● **Recorded information**

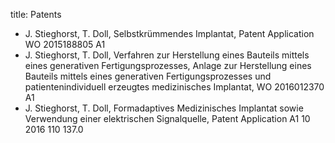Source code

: title: Patents

* J. Stieghorst, T. Doll, Selbstkrümmendes Implantat, Patent Application WO 2015188805 A1
* J. Stieghorst, T. Doll, Verfahren zur Herstellung eines Bauteils mittels eines generativen Fertigungsprozesses, Anlage zur Herstellung eines Bauteils mittels eines generativen Fertigungsprozesses und patientenindividuell erzeugtes medizinisches Implantat, WO 2016012370 A1 
* J. Stieghorst, T. Doll, Formadaptives Medizinisches Implantat sowie Verwendung einer elektrischen Signalquelle, Patent Application A1 10 2016 110 137.0

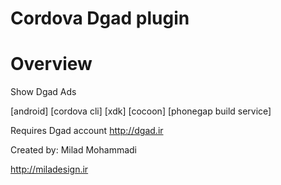 Cordova Dgad plugin
====================
# Overview #
Show Dgad Ads

[android] [cordova cli] [xdk] [cocoon] [phonegap build service]

Requires Dgad account http://dgad.ir

Created by: Milad Mohammadi

http://miladesign.ir

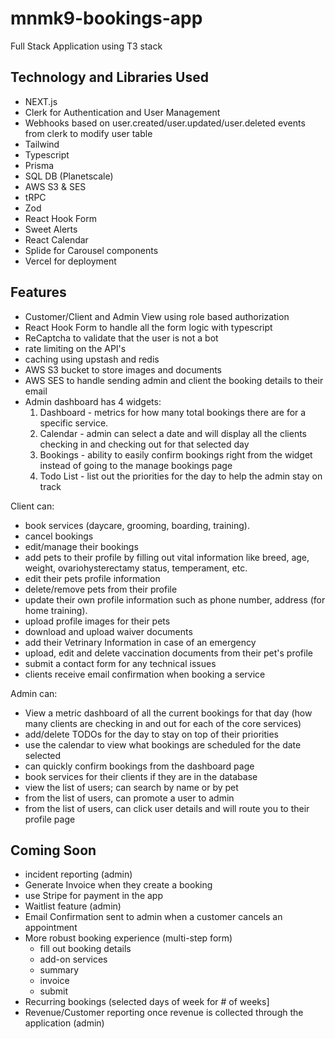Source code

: # mnmk9-bookings-app
Full Stack Application using T3 stack 

## Technology and Libraries Used
- NEXT.js
- Clerk for Authentication and User Management
- Webhooks based on user.created/user.updated/user.deleted events from clerk to modify user table 
- Tailwind
- Typescript
- Prisma
- SQL DB (Planetscale)
- AWS S3 & SES
- tRPC 
- Zod
- React Hook Form
- Sweet Alerts
- React Calendar 
- Splide for Carousel components
- Vercel for deployment

## Features
- Customer/Client and Admin View using role based authorization
- React Hook Form to handle all the form logic with typescript
- ReCaptcha to validate that the user is not a bot
- rate limiting on the API's 
- caching using upstash and redis
- AWS S3 bucket to store images and documents
- AWS SES to handle sending admin and client the booking details to their email
- Admin dashboard has 4 widgets: 
  1. Dashboard - metrics for how many total bookings there are for a specific service. 
  2. Calendar - admin can select a date and will display all the clients checking in and checking out for that selected day
  3. Bookings - ability to easily confirm bookings right from the widget instead of going to the manage bookings page
  4. Todo List - list out the priorities for the day to help the admin stay on track

Client can:
- book services (daycare, grooming, boarding, training).
- cancel bookings
- edit/manage their bookings
- add pets to their profile by filling out vital information like breed, age, weight, ovariohysterectamy status, temperament, etc.
- edit their pets profile information
- delete/remove pets from their profile
- update their own profile information such as phone number, address (for home training).
- upload profile images for their pets
- download and upload waiver documents
- add their Vetrinary Information in case of an emergency
- upload, edit and delete vaccination documents from their pet's profile
- submit a contact form for any technical issues
- clients receive email confirmation when booking a service

Admin can:
- View a metric dashboard of all the current bookings for that day (how many clients are checking in and out for each of the core services)
- add/delete TODOs for the day to stay on top of their priorities
- use the calendar to view what bookings are scheduled for the date selected
- can quickly confirm bookings from the dashboard page
- book services for their clients if they are in the database
- view the list of users; can search by name or by pet
- from the list of users, can promote a user to admin
- from the list of users, can click user details and will route you to their profile page

## Coming Soon
 - incident reporting (admin)
 - Generate Invoice when they create a booking
 - use Stripe for payment in the app 
 - Waitlist feature (admin)
 - Email Confirmation sent to admin when a customer cancels an appointment
 - More robust booking experience (multi-step form)
   - fill out booking details
   - add-on services
   - summary
   - invoice
   - submit
 - Recurring bookings (selected days of week for # of weeks]
 - Revenue/Customer reporting once revenue is collected through the application (admin)
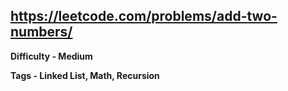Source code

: ## https://leetcode.com/problems/add-two-numbers/

**Difficulty - Medium**

**Tags - Linked List, Math, Recursion**
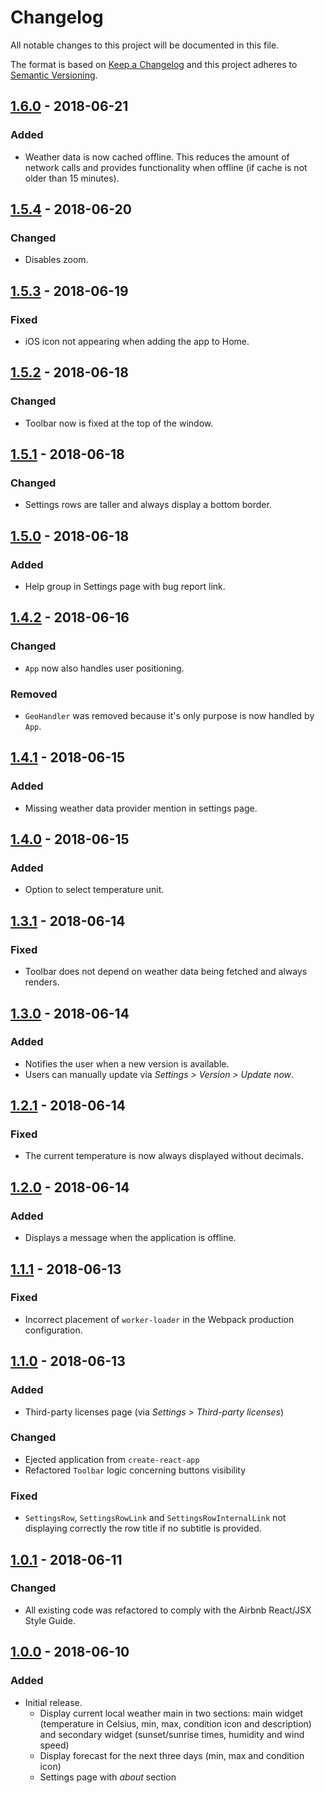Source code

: # Changelog
All notable changes to this project will be documented in this file.

The format is based on [Keep a Changelog](http://keepachangelog.com/en/1.0.0/)
and this project adheres to [Semantic Versioning](http://semver.org/spec/v2.0.0.html).

## [1.6.0] - 2018-06-21
### Added
- Weather data is now cached offline. This reduces the amount of network calls
and provides functionality when offline (if cache is not older than 15 minutes).

## [1.5.4] - 2018-06-20
### Changed
- Disables zoom.

## [1.5.3] - 2018-06-19
### Fixed
- iOS icon not appearing when adding the app to Home.

## [1.5.2] - 2018-06-18
### Changed
- Toolbar now is fixed at the top of the window.

## [1.5.1] - 2018-06-18
### Changed
- Settings rows are taller and always display a bottom border.

## [1.5.0] - 2018-06-18
### Added
- Help group in Settings page with bug report link.

## [1.4.2] - 2018-06-16
### Changed
- `App` now also handles user positioning.

### Removed
- `GeoHandler` was removed because it's only purpose is now handled by `App`.

## [1.4.1] - 2018-06-15
### Added
- Missing weather data provider mention in settings page.

## [1.4.0] - 2018-06-15
### Added
- Option to select temperature unit.

## [1.3.1] - 2018-06-14
### Fixed
- Toolbar does not depend on weather data being fetched and always renders.

## [1.3.0] - 2018-06-14
### Added
- Notifies the user when a new version is available.
- Users can manually update via _Settings > Version > Update now_.

## [1.2.1] - 2018-06-14
### Fixed
- The current temperature is now always displayed without decimals.

## [1.2.0] - 2018-06-14
### Added
- Displays a message when the application is offline.

## [1.1.1] - 2018-06-13
### Fixed
- Incorrect placement of `worker-loader` in the Webpack production configuration.

## [1.1.0] - 2018-06-13
### Added
- Third-party licenses page (via _Settings > Third-party licenses_)
### Changed
- Ejected application from `create-react-app`
- Refactored `Toolbar` logic concerning buttons visibility
### Fixed
- `SettingsRow`, `SettingsRowLink` and `SettingsRowInternalLink` not displaying
correctly the row title if no subtitle is provided.

## [1.0.1] - 2018-06-11
### Changed
- All existing code was refactored to comply with the Airbnb React/JSX Style Guide.

## [1.0.0] - 2018-06-10
### Added
- Initial release.
  - Display current local weather main in two sections: main widget (temperature in Celsius, min, max, condition icon and description) and secondary widget (sunset/sunrise times, humidity and wind speed)
  - Display forecast for the next three days (min, max and condition icon)
  - Settings page with _about_ section

[1.6.0]: https://github.com/matt-block/progressive-weather/compare/v1.5.4...v1.6.0
[1.5.4]: https://github.com/matt-block/progressive-weather/compare/v1.5.3...v1.5.4
[1.5.3]: https://github.com/matt-block/progressive-weather/compare/v1.5.2...v1.5.3
[1.5.2]: https://github.com/matt-block/progressive-weather/compare/v1.5.1...v1.5.2
[1.5.1]: https://github.com/matt-block/progressive-weather/compare/v1.5.0...v1.5.1
[1.5.0]: https://github.com/matt-block/progressive-weather/compare/v1.4.2...v1.5.0
[1.4.2]: https://github.com/matt-block/progressive-weather/compare/v1.4.1...v1.4.2
[1.4.1]: https://github.com/matt-block/progressive-weather/compare/v1.4.0...v1.4.1
[1.4.0]: https://github.com/matt-block/progressive-weather/compare/v1.3.1...v1.4.0
[1.3.1]: https://github.com/matt-block/progressive-weather/compare/v1.3.0...v1.3.1
[1.3.0]: https://github.com/matt-block/progressive-weather/compare/v1.2.1...v1.3.0
[1.2.1]: https://github.com/matt-block/progressive-weather/compare/v1.2.0...v1.2.1
[1.2.0]: https://github.com/matt-block/progressive-weather/compare/v1.1.1...v1.2.0
[1.1.1]: https://github.com/matt-block/progressive-weather/compare/v1.1.0...v1.1.1
[1.1.0]: https://github.com/matt-block/progressive-weather/compare/v1.0.1...v1.1.0
[1.0.1]: https://github.com/matt-block/progressive-weather/compare/v1.0.0...v1.0.1
[1.0.0]: https://github.com/matt-block/progressive-weather/compare/e0ae34c0d9e28cb00316093fba3c53d12c51bd55...v1.0.0
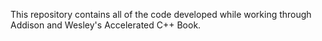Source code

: This repository contains all of the code developed while working through Addison and Wesley's Accelerated C++ Book.

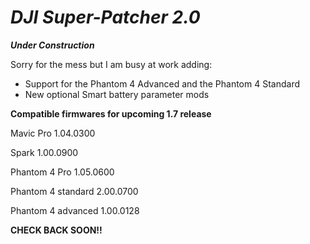 # ***DJI Super-Patcher 2.0***

***Under Construction***

Sorry for the mess but I am busy at work adding:

- Support for the Phantom 4 Advanced and the Phantom 4 Standard
- New optional Smart battery parameter mods 


**Compatible firmwares for upcoming 1.7 release**

Mavic Pro 1.04.0300

Spark 1.00.0900 

Phantom 4 Pro 1.05.0600 

Phantom 4 standard 2.00.0700 

Phantom 4 advanced 1.00.0128

**CHECK BACK SOON!!**



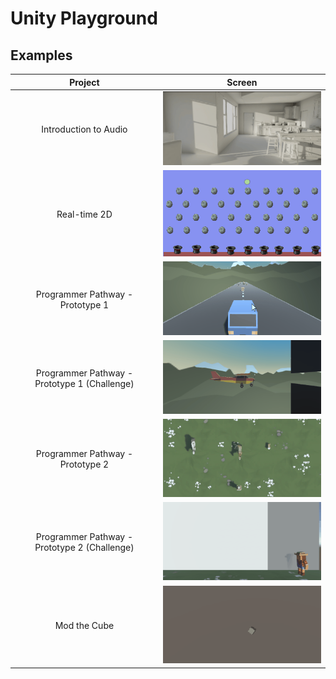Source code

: # Unity Playground

## Examples

|Project|Screen|
|:---:|:---:|
|Introduction to Audio|![intro_to_audio](assets/intro_to_audio.gif)|
|Real-time 2D|![realtime_2d](assets/realtime_2d.gif)|
|Programmer Pathway - Prototype 1|![propath_proto1_car](assets/propath_proto1_car.gif)|
|Programmer Pathway - Prototype 1 (Challenge)|![propath_proto1_plane](assets/propath_proto1_plane.gif)|
|Programmer Pathway - Prototype 2|![propath_proto2_feed](assets/propath_proto2_feed.gif)|
|Programmer Pathway - Prototype 2 (Challenge)|![propath_proto2_fetch](assets/propath_proto2_fetch.gif)|
|Mod the Cube|![mod_the_cube](assets/mod_the_cube.gif)|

● **Your task**
The lines of the records that contain the string "checking" should be located and copied.

● **Finished exercise**
  2. Calendar - admin can select a date and will display all the clients checking in and checking out for that selected day
- View a metric dashboard of all the current bookings for that day (how many clients are checking in and out for each of the core services)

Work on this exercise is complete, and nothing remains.